Dr. Toshitada Doi is credited as AIBO's original progenitor: in 1994 he had started work on robots at CSL with artificial intelligence expert Masahiro Fujita. Fujita felt that the robots' behaviors needed to "be sufficiently complex or unexpected so that people keep an interest in watching or taking care of it". Fujita argued at the time that, while technologies such as voice recognition and vision were not mature enough for critical applications, their limited capabilities could be a novel, interesting and attractive feature for "appropriately designed entertainment robots". His early monkey-like prototype "MUTANT" included behaviors such as tracking a yellow ball, shaking hands, karate strikes and sleeping, all of which were later adopted in AIBOs. Fujita received the IEEE Inaba Technical Award for Innovation Leading to Production for AIBO as "the world's first mass-market consumer robot for entertainment applications".

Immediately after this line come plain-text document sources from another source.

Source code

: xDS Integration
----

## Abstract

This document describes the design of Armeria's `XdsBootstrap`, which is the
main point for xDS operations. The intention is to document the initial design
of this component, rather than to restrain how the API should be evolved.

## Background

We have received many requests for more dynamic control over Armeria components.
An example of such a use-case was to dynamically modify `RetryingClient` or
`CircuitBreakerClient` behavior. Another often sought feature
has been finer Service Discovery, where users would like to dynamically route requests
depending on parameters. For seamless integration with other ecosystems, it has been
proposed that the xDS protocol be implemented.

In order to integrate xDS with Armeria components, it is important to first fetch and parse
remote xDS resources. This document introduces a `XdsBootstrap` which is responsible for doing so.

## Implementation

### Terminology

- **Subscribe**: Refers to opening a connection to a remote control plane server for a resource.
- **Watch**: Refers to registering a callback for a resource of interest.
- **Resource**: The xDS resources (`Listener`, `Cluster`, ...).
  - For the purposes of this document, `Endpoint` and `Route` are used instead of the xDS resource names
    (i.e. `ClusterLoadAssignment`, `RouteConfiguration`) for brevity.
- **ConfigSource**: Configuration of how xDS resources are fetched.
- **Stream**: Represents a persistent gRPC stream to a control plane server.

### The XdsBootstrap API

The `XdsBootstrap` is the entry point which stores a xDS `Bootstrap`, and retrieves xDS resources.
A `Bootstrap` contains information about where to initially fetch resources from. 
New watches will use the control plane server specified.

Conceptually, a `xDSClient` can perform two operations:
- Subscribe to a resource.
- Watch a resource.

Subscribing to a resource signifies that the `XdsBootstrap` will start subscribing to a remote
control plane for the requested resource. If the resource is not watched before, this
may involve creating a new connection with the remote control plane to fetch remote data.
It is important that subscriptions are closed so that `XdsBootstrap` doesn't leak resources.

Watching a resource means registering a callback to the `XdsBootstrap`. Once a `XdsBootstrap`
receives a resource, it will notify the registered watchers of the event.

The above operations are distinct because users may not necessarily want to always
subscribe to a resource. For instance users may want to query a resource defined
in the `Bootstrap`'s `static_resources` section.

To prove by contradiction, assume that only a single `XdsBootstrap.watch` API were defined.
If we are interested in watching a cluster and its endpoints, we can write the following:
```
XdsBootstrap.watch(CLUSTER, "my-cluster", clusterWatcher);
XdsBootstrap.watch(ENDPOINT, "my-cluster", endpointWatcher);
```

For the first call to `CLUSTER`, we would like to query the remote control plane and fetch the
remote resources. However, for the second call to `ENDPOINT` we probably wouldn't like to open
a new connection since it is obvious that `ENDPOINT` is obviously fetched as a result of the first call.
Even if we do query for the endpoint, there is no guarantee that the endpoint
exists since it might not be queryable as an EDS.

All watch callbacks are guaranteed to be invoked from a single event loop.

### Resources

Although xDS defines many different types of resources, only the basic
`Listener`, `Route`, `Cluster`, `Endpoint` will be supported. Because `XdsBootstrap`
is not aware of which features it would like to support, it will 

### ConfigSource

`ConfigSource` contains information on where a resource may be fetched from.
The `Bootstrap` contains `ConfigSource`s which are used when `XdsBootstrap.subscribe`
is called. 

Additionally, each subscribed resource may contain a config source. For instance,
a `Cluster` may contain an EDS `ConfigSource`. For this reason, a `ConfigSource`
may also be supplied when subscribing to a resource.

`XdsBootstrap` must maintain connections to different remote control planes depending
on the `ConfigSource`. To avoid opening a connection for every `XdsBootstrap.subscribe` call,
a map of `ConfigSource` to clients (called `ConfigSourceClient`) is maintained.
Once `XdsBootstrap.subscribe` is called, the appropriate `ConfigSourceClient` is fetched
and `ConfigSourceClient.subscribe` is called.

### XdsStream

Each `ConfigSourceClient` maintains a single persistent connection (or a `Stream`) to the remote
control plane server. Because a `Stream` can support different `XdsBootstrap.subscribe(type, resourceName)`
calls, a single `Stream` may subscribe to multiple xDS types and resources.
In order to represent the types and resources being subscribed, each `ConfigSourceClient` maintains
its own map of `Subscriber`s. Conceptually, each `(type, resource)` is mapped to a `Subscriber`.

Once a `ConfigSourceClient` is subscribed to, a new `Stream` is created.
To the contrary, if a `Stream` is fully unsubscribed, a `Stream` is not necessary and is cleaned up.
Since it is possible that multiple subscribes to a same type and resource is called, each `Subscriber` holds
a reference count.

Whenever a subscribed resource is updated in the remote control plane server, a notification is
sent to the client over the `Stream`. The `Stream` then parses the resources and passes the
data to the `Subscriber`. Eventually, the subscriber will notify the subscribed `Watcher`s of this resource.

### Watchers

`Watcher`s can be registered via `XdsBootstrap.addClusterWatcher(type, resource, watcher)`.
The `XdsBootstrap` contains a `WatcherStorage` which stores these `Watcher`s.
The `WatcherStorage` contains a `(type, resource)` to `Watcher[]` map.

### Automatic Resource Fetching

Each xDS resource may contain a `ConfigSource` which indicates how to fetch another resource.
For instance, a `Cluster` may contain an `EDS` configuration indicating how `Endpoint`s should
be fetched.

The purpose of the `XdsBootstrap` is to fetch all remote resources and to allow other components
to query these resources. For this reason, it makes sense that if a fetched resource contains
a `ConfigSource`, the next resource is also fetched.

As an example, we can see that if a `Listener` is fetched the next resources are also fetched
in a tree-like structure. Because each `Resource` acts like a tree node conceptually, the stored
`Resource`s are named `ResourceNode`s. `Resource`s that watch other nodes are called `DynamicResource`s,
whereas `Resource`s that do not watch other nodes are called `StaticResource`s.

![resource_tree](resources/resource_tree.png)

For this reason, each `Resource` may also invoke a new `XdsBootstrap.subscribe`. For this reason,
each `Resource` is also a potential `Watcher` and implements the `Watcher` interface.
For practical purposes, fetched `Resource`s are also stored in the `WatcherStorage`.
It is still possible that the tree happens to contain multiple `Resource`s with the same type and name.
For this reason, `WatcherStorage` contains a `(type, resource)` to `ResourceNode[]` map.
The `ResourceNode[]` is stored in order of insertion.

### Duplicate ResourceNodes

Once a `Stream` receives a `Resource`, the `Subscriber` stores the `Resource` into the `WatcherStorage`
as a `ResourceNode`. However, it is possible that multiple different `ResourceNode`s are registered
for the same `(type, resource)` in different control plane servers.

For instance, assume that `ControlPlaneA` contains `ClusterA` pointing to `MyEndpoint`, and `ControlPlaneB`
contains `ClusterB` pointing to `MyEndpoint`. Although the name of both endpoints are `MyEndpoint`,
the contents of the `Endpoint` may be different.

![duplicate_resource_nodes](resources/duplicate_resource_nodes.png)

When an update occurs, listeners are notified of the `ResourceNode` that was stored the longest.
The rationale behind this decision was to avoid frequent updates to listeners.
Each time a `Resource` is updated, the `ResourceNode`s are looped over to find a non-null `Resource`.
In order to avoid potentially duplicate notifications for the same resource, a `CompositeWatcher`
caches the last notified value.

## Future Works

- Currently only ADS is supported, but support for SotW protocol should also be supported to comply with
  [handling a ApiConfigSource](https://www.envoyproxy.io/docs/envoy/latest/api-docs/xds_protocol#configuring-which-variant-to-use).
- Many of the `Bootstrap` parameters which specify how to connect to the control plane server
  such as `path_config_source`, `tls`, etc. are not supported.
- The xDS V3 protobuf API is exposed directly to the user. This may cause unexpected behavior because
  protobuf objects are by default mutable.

Artist Hajime Sorayama was enlisted to create the initial designs for the AIBO's body. Those designs are now part of the permanent collections of the Museum of Modern Art (MoMA) and the Smithsonian Institution. The first generation AIBO design won Japan's prestigious Good Design Award, Grand Prize and a special Intelligent Design award at the 2000 German Red Dot awards. AIBO was also included in Pirouette: Turning Points in Design, a 2025 exhibition at the MoMA featuring "widely recognized design icons [...] highlighting pivotal moments in design history."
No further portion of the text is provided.